Under proposed plans, landlords would have to provide concrete evidence when attempting to terminate tenancies, effectively removing the practice of no-fault repossessions in the private rental sector.
So, how will the abolition of section 21 impact landlords and tenants, and what precedent does it set for the UK property market?
How will this affect landlords?
Do the benefits extend to landlords themselves? After all, there are many cases when a landlord might justifiably seek to evict a tenant – whether this for rent arrears, antisocial behaviour, or simply because they’re looking to sell the property.
This move might make it difficult for landlords to repossess their property, and essentially create a way for renters to enjoy indefinite tenancies.
These concerns can largely be put to rest, however, if the government offers some reassurances that landlords will have the ability to get their properties back if, and when, they’re needed.
At the same time, this change is also set to benefit landlords by encouraging longer-term tenancies.
According to research by Shelter, one in three landlords are positive about longer tenancies – on the one hand, it would limit the costly void periods experienced when searching for new tenants.

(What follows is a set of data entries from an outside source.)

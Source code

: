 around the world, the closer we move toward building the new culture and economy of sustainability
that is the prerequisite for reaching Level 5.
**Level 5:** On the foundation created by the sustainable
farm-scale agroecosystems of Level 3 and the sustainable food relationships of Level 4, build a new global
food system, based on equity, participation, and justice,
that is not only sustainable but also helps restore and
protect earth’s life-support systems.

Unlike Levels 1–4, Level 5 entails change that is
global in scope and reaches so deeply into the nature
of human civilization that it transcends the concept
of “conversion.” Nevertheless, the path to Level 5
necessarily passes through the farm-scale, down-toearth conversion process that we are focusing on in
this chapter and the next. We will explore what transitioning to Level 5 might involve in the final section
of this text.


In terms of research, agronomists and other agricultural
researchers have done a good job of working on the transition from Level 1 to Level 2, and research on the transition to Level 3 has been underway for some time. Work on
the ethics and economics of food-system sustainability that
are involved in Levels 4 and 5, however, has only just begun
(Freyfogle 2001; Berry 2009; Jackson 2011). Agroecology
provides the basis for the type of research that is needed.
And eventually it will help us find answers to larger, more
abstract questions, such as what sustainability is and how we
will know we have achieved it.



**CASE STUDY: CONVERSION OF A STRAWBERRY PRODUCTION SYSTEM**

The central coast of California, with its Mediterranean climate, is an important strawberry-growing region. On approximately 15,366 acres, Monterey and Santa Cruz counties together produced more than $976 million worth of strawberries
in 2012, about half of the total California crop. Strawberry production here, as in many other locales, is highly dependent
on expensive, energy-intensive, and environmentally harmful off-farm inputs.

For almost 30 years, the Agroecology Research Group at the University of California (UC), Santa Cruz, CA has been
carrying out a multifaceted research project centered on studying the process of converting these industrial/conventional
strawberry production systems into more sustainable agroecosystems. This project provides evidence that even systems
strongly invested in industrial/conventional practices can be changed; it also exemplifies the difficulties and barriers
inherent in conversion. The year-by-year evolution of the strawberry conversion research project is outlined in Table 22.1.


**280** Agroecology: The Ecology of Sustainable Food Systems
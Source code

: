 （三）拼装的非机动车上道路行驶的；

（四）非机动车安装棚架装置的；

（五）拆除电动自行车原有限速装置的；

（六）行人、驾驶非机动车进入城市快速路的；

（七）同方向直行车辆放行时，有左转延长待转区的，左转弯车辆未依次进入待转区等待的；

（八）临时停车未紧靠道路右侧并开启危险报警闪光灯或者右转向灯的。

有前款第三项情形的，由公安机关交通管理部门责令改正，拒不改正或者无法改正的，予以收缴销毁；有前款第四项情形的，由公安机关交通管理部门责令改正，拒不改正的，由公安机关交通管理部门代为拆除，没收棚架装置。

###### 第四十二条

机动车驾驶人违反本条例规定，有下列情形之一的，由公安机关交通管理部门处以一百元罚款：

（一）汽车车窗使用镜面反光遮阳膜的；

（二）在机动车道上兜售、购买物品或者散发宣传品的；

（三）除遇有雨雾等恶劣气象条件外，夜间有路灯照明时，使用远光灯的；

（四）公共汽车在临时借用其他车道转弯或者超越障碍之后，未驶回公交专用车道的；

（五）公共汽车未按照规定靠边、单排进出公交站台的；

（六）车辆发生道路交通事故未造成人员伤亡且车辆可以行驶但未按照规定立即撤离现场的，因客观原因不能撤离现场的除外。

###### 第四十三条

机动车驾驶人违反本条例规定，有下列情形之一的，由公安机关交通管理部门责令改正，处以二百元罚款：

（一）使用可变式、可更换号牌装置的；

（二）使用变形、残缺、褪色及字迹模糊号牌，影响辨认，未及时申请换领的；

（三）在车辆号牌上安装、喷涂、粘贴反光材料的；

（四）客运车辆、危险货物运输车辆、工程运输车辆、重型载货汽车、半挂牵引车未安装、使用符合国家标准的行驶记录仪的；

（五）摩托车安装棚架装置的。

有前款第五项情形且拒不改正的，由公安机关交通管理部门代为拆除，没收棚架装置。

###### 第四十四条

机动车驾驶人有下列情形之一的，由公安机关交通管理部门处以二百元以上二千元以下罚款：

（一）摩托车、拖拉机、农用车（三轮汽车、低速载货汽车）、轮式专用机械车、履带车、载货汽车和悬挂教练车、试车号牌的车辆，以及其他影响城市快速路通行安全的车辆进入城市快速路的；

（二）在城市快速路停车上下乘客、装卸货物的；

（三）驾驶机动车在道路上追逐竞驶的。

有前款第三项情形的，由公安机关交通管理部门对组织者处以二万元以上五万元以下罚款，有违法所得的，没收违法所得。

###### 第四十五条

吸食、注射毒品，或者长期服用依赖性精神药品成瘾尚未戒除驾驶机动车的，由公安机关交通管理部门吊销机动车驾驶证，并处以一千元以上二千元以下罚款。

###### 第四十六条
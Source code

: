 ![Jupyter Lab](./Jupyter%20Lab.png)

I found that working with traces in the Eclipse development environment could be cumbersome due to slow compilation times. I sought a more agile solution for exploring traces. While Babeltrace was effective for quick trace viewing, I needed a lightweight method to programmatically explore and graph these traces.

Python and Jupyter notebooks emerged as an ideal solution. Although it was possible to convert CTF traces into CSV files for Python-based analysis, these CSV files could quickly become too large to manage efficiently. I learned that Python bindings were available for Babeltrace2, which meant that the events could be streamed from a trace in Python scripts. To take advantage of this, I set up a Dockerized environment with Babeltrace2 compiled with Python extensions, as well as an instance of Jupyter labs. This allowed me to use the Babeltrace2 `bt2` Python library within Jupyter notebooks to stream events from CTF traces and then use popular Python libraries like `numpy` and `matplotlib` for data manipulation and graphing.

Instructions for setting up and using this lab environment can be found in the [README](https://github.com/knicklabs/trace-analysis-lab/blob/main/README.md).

On the other hand, it could encourage tenants to look after the property better and treat it like their own home; ultimately strengthening the landlord-tenant relationship.
Challenges faced by tenants
Scrapping Section 21 is undoubtedly good news for the country’s many renters – almost 5.8 million households are expected to be privately rented by the end of 2021.
For one, it aims to restore the balance of power between tenants and landlords, giving the former the confidence to raise complaints about unsafe or substandard conditions and dispute unfair treatment.
However, there are still a number of challenges facing tenants; namely, the difficulty of moving from renting to owning a property.
So, while this move offers tenants some security, it does not ultimately support their ability to jump on the property ladder themselves.
Today, young people struggle to afford their own home.
According to government figures, only 34% of households led by a 16 to 34-year-old were owner-occupiers in 2016 – compared with 54% in 1996.
These findings reflect the systematic challenges facing renters attempting to jump onto the property ladder.
Yet this experience is not just confined to millennials; the proportion of 35 to 54-year-olds who live as private tenants has nearly doubled since 2006-07.
Make no mistake about it, the abolition of this section 21 practice is a major breakthrough when it comes to promoting better practices in the UK property market.
It will build greater transparency between landlords and tenants, while also providing more stability in the rental market.
But there is still plenty more that can be done to help build great transparency between landlords and their tenants, not to mention the broader challenges concerning affordability.
Let’s hope the government builds on this momentum over the coming months with similar progressive reforms.